TEN's early onset symptoms are readily mistaken for those of influenza. And then the skin begins to blister and peel, painful lesions spreading across the entire body, invading the mouth and throat, damaging mucous membranes. The large, open sores that are produced become prone to infection which can lead to sepsis, organ failure and ultimately death.

Over the ten years ended March 2012 a study identified 141 cases of TEN and 567 of Stevens-Johnson disease in Ontario. Of that number 127 people died in hospital or in two months of their release from hospital. Of the TEN patients 23 percent died.

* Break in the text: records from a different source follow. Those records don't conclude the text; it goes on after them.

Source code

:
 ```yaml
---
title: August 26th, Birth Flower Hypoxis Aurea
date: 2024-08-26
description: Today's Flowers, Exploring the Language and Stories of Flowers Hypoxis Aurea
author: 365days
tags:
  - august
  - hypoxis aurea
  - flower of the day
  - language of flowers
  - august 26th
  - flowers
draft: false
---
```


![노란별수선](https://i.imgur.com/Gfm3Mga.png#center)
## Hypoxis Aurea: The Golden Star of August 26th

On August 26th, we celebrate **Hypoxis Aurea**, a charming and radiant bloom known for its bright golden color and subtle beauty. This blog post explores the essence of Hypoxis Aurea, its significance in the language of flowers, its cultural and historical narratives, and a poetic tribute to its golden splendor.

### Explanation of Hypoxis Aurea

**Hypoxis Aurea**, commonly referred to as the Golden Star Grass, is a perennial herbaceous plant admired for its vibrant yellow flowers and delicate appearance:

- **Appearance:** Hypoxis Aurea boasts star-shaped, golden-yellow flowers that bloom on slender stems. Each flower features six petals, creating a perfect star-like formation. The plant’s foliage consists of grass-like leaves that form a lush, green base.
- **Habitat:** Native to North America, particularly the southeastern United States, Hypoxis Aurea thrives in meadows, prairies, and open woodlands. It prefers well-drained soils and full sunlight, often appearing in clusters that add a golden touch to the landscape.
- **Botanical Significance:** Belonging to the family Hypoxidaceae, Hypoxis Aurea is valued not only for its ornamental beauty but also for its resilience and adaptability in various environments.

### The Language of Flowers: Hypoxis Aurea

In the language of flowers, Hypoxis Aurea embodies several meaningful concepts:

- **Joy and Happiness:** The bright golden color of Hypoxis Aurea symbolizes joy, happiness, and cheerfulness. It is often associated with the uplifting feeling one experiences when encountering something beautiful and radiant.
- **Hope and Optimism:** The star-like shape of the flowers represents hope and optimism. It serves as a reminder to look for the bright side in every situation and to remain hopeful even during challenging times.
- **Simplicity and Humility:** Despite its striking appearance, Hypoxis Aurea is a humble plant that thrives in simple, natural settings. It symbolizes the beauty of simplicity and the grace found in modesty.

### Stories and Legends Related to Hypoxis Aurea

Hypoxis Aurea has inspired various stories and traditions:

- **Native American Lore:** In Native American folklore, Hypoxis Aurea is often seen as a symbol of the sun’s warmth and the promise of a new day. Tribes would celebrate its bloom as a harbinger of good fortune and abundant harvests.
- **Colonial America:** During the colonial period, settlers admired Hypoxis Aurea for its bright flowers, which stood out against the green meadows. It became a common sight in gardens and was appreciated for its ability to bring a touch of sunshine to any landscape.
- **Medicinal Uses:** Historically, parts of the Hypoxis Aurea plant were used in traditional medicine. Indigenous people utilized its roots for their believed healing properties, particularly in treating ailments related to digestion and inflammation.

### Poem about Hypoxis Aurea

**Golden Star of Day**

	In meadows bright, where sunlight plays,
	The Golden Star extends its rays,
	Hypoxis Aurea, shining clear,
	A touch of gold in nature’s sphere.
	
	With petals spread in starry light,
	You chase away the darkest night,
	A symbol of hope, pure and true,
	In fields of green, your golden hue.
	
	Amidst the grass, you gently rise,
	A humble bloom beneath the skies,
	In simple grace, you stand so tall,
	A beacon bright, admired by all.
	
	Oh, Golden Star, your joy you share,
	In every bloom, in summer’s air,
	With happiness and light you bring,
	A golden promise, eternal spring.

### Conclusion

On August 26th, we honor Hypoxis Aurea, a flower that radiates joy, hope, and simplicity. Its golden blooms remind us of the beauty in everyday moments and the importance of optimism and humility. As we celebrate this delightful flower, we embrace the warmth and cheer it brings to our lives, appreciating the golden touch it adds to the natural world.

The burn unit at Edmonton's University of Alberta Hospital typically sees between three to ten cases annually of TEN. Plastic surgeon Dr. Ted Tredget recalls a few years back treating two patients with the disease at the same time.

Several DNA variations involving "HLA" genes that are linked to TEN have been identified which are capable of predisposing people to the reaction as a result of using specific medications. Advances in genomics have benefited in acquiring new knowledge about this dreadful disease.

Now, the issue is convincing federal and provincial regulators and the pharmaceutical industry to agree that routine genetic screening before administering certain drugs should be a recommended proactive course of action.